Why move your applications to the cloud?

Why move your applications to the cloud?

Cloud & IT Infrastructure Updated on 4 mins

Talking about the cloud and actually moving to the cloud are two very different things. It's important to simplify and de-risk your migration by taking a phased approach and examining individual workloads to work out what's best for your infrastructure. For example, moving a few remote desktops or non-critical applications might be a good place to start - before you then scale from there. And (let's be honest) it's probably true to say that not everything will end up in the cloud anyway, for reasons I'll explain...

Why put applications in the cloud?

For argument's sake, let's say we don't want to worry about high availability ourselves in our own data center because it means we've then got to employ engineers, solution architects, and a whole team of people to support that infrastructure. That's a headache, right? So putting bespoke infrastructure in the cloud might look attractive.

It's potentially cheap and scalable...which means we don't have to keep going out and buying lots more hardware, lots more infrastructure, paying people to implement that infrastructure, and then build out your own solution. You can make all of that somebody else's problem.

And when we're talking public cloud, you can just scale up your credit card bill slightly, and not worry about all the other stuff. So, the main driver for moving your applications to the cloud is probably to reduce your overheads, which most organizations can obviously benefit from.

Workload use case: cloud storage

The first workload I ever started to try and move to the cloud, way back when, was storage (think archive and off-site backups), having promised a local data center I would provide them with a highly available storage array.
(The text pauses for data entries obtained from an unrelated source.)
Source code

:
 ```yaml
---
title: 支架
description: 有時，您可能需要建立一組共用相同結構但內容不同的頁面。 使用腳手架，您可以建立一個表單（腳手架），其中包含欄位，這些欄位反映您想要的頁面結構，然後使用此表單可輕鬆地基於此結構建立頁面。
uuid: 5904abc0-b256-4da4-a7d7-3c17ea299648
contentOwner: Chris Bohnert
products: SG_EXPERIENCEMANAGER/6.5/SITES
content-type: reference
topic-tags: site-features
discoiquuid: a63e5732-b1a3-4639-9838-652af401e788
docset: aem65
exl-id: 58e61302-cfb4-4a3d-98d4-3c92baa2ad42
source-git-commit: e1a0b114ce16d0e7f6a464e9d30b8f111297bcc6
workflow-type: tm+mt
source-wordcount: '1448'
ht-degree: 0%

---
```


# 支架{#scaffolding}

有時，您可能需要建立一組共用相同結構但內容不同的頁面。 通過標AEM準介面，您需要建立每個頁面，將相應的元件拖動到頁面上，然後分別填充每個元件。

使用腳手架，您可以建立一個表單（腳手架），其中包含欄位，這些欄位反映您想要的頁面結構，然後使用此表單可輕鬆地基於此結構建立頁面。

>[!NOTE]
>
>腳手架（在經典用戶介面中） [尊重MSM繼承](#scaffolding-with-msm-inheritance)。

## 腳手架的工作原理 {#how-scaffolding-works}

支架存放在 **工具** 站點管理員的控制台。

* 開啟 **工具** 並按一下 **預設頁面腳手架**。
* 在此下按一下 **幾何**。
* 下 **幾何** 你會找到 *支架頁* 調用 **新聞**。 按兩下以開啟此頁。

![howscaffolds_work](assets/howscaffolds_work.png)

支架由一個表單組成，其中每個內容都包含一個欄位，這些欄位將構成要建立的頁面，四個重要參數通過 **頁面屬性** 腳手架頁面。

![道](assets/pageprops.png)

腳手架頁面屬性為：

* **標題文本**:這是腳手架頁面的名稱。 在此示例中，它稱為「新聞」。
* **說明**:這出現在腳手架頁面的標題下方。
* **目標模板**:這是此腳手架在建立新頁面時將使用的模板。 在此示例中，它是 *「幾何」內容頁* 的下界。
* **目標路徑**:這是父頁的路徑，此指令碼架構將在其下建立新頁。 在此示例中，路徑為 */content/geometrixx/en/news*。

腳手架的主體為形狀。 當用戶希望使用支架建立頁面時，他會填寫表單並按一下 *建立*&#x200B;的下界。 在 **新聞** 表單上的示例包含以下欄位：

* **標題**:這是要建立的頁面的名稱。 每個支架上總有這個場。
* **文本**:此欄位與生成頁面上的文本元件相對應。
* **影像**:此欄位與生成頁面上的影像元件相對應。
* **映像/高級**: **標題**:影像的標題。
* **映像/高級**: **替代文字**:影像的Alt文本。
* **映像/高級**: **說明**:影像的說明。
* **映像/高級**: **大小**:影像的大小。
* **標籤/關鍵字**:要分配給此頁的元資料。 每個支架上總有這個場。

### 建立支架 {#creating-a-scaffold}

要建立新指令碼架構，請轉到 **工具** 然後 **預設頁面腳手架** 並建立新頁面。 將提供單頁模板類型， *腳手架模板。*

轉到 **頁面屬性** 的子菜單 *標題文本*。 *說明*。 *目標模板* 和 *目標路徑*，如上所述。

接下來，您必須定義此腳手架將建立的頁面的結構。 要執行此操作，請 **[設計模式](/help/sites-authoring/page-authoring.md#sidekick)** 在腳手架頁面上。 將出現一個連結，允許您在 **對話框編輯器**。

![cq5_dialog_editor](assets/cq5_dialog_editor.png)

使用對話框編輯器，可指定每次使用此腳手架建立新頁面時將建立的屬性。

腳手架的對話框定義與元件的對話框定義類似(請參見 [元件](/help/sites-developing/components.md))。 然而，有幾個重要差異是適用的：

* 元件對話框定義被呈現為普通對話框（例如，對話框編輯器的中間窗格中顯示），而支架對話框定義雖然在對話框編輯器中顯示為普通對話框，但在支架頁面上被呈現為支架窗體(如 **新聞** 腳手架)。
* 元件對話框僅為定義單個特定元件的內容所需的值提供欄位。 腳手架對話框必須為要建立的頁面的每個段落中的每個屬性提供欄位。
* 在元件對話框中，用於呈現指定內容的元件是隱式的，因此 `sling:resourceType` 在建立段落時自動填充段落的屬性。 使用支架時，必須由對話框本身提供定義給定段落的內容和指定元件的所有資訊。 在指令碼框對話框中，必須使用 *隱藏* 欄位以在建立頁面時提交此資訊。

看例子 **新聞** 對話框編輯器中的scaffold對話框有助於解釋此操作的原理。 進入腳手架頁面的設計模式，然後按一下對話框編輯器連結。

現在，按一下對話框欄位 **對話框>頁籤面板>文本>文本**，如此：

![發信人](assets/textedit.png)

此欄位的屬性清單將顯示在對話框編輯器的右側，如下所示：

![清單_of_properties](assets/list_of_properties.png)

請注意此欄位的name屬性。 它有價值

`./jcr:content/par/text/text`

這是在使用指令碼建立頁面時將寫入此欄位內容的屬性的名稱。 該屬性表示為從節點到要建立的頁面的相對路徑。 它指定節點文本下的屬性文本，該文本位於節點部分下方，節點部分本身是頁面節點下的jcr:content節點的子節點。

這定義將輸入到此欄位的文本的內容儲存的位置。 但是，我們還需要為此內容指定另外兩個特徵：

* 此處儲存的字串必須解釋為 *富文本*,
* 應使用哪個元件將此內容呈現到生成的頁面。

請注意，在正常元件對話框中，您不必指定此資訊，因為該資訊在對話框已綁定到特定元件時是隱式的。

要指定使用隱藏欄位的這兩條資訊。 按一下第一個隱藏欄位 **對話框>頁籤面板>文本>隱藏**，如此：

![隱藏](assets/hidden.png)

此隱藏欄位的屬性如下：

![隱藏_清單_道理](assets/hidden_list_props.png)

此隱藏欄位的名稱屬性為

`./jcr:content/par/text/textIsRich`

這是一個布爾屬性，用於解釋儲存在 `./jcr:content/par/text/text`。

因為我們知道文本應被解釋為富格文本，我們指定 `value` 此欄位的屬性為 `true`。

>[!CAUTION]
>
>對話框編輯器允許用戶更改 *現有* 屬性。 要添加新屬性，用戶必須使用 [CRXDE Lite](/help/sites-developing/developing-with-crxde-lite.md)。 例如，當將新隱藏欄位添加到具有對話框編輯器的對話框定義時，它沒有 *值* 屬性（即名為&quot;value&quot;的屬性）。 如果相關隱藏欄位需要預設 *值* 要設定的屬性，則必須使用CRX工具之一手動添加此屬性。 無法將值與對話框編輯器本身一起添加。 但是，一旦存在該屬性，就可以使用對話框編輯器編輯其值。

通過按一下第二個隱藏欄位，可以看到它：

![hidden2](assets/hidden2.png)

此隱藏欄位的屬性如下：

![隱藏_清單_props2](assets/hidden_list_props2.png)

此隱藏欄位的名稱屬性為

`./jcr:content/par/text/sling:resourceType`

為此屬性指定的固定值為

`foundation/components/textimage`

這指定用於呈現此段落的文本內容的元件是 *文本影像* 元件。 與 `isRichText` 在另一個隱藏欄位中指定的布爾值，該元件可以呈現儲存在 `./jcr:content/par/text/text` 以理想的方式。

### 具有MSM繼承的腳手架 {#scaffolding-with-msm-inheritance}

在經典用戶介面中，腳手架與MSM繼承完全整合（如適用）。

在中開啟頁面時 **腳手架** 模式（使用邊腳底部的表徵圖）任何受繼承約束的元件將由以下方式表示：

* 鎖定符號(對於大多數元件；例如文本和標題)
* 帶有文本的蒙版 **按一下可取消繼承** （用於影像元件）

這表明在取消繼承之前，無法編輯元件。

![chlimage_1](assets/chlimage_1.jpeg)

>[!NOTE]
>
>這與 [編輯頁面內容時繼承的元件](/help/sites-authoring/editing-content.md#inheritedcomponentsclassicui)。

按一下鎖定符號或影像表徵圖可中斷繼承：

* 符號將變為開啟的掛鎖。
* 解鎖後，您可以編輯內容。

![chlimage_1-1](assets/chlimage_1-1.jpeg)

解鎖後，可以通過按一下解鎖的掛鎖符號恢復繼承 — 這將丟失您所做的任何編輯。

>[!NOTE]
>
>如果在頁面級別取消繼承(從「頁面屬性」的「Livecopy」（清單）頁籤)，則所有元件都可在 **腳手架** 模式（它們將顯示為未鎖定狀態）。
I had two choices available to me:

  1. Build it small...and expect to scale it up later, meaning costs would inevitably rise; or
  2. Build it massive...so I wouldn't have to scale up later, but then I'd end up spending too much money.

And the cloud just took all of those problems away from me. Need 20 gigabytes of storage today? Brilliant. It costs X. And when I need 25 gigabytes next week, it will cost Y. And none of this will require me to reimagine anything, or extend myself to large services and keep big servers running all the time, using up lots of power and taking up wasted space when they're not doing anything.

Surely then, we can largely say that the question of 'to cloud' or 'not to cloud' has been answered? Well, yes, and no...

Things to consider when moving workloads to the cloud

At the end of the day, you've also got to bear in mind that every workload is different, and weigh up the pros and cons for each.

Monolithic applications: probably not for the cloud

A monolithic, big, single server application, probably doesn't suit the cloud because you can't break it up in the way you can with modern applications. You can't have it using different in-built cloud infrastructure (like storage on S3) and then have a Remote Desktop Server database somewhere else.

And this is where a lot of companies made the mistake in the early days of trying to write everything to the cloud. The IT guys tried to lift and shift everything, just as it was in their data center, and then the CTO would get collared by the Chief Financial Officer later on, when they realized their spending had increased tenfold.

Modern applications: likely to work well in the cloud

With the public cloud, if you've got a credit card you can be free and loose with your requirements, and scale up and down as needed. But at the same time, if you lift and shift instances like-for-like, you are not leveraging the cost savings of the cloud.

To achieve that you've got to strip away all your design ideas, and get the app down to its service core, before you can then think about putting it onto their compute architecture. And it's only then that you actually benefit from the cost savings, make it serverless, and start to leverage their own storage system in their own cloud ecosystem.

But...and it's a big but. That's when you experience the biggest con. In that scenario, you're suddenly tied to an ecosystem that you cannot transfer easily to another public cloud.

So the transference of an application that you've designed in AWS to another hyperscaler is difficult. And this is the multi-cloud syndrome that people touch on. You've managed to get rid of all your design ideas and stripped the app down. But on the other hand, you're deeply committed to one branch of the public cloud. There are ways around that, but it's definitely important to try and avoid single vendor lock-in where possible.

Conclusion

As I said earlier, every workload is different and needs to be examined in isolation before you can make an informed decision. However, here are some general takeaways:

  1. Costs - You've got to be careful when considering workloads for the cloud and do a full cost/benefit analysis. And if you can't accurately calculate the costs over time, then it probably doesn't make sense to mess with the status quo.
  2. Phased migration - Take a phased approach and make sure connected workloads stay together to de-risk your cloud journey.
  3. Storage - Using the cloud for redundant archives and backups can be a good place to start when it comes to workload migration because you only pay for what you definitely need, and you're not dealing with high-risk, mission-critical applications.

Nevertheless, with the potential for scalability, flexibility, and efficiency promised by public cloud service providers, you're likely to be grappling with these issues for many years to come!